By about 2008, the veterinary sector had made up the lost ground. In 2013, veterinary prices increased an average of 3.4 percent over the previous year, compared with overall inflation of 1.5 percent.

“I think prices needed to increase; that was appropriate,” Cavanaugh said. But if prices continue to rise much faster than inflation, Cavanaugh said he is concerned that may limit the number of people who seek regular care for their pets, an important factor for the long-term financial health of the profession.

A 2011 study commissioned by Bayer Animal Health identified prices as one of the three top reasons for declining visits.

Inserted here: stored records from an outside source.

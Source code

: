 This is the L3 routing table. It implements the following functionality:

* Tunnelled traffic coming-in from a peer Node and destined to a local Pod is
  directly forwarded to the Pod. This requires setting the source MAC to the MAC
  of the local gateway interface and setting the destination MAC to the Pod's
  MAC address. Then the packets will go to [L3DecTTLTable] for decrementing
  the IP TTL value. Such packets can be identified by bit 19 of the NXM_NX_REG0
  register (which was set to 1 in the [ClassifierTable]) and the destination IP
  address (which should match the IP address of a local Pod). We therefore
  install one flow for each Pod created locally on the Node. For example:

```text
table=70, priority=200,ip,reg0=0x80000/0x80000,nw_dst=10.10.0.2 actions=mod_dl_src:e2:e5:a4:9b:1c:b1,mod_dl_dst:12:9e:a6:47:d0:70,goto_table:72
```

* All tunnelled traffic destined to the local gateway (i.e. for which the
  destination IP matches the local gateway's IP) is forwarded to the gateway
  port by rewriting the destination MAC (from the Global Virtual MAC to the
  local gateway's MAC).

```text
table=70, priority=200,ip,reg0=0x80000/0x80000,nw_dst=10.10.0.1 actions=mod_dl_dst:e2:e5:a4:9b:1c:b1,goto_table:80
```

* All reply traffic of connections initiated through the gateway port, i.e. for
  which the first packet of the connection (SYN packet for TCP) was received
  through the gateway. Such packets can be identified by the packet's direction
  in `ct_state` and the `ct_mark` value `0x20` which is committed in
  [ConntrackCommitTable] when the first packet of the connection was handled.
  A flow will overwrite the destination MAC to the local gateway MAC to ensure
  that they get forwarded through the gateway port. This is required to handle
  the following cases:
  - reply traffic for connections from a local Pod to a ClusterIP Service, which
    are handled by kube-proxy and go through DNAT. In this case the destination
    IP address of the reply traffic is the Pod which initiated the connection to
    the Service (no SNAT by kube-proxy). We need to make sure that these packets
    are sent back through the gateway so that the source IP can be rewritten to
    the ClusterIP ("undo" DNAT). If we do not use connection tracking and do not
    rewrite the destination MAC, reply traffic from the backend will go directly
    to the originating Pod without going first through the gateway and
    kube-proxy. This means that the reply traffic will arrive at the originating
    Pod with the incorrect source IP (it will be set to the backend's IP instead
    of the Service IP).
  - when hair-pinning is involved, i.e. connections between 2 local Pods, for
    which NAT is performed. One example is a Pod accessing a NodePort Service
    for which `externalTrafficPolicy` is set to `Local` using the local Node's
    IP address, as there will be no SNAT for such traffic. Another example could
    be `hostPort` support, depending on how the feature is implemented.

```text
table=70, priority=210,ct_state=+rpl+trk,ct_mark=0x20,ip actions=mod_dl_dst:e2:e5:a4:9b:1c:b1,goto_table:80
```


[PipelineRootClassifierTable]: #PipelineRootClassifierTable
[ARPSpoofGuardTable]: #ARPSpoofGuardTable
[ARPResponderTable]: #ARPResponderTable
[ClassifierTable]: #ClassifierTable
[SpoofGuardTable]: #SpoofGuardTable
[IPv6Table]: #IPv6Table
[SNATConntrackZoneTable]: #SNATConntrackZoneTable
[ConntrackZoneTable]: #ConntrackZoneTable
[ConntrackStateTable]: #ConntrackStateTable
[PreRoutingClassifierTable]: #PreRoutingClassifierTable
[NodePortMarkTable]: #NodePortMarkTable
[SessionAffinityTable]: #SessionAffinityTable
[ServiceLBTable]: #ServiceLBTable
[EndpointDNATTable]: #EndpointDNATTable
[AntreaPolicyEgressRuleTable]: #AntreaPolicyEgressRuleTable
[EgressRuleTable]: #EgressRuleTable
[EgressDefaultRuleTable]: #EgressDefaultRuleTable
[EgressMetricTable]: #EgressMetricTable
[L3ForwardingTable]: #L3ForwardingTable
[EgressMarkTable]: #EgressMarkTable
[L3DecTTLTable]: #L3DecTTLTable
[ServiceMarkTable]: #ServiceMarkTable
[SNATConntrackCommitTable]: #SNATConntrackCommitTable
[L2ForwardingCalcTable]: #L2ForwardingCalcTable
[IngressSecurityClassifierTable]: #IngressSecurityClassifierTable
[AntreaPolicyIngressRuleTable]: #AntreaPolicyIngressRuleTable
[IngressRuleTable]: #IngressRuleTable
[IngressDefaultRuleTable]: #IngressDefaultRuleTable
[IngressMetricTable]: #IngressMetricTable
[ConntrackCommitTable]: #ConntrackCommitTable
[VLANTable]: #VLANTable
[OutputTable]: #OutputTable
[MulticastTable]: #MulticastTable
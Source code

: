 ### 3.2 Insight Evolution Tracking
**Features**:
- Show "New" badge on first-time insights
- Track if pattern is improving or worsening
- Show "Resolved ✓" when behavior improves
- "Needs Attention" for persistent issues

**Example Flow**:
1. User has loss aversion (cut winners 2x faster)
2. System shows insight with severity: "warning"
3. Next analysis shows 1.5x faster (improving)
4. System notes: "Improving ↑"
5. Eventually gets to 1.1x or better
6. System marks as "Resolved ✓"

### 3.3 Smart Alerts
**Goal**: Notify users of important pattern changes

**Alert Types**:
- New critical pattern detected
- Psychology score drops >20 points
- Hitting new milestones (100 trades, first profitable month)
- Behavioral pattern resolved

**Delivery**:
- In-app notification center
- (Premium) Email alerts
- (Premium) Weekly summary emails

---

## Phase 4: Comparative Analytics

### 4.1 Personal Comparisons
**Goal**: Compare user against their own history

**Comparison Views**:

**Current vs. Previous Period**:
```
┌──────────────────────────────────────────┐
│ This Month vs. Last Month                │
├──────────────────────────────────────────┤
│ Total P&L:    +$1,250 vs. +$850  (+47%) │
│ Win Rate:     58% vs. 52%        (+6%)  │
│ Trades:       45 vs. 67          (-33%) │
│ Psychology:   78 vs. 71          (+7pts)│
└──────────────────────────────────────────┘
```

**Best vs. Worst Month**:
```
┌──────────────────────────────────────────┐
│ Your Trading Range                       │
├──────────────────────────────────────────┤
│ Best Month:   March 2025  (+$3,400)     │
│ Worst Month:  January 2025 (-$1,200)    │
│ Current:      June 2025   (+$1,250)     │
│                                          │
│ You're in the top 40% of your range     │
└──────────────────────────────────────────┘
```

The same study reported a steady decline in the average number of patient visits per veterinarian starting in 2003.

It isn’t yet clear whether price increases are driving enough clients away to affect profits. A 2010 study by the NCVEI estimated average profits at private practices at 10 percent. The periodic surveys of clinic revenue don’t measure profits, so information isn't available on changes in profitability. Figures on changes in the costs of operating a veterinary practice also are scarce.

To better understand the impact of pricing on clinic business, AVMA this year launched a study of how consumer demand for veterinary services is affected by changes in price. Initial results are scheduled for release in October.

Financial filings from VCA Antech Inc., which operates 609 veterinary clinics in North America, provide what may be the only publicly available data set on trends in patient visits, prices and profits over time for a large number of clinics.

In each year from 2001 through 2013, VCA has reported a decline in visits to its existing clinics (that is, not counting newly acquired clinics) and an increase in the revenue per invoice, a measure of prices.

Despite the declining visits, VCA maintained operating margins (profits before income taxes and interest expenses) on its animal hospital business of more than 16 percent through 2009. Since then, profitability has slipped; the company reported operating margins of 11.7 percent in 2012 and 12.1 percent in 2013.

For independent practice owners, price-setting can be complex. Dr. David Harriton, who owns The Animal Hospital of Barrington in New Hampshire, said his prices have been going in two directions recently.

“Some of my prices I haven't increased in years,” he said. In fact, Harriton has cut what he charges for vaccines and some medications in order to remain competitive with retailers and a new mobile clinic in his area. But he has continued to raise the price of office visits and laboratory and surgical fees.

“I’m walking a tightrope,” Harriton said. “Obviously, the profession has changed dramatically. The cream on top is getting smaller and smaller and more split up.”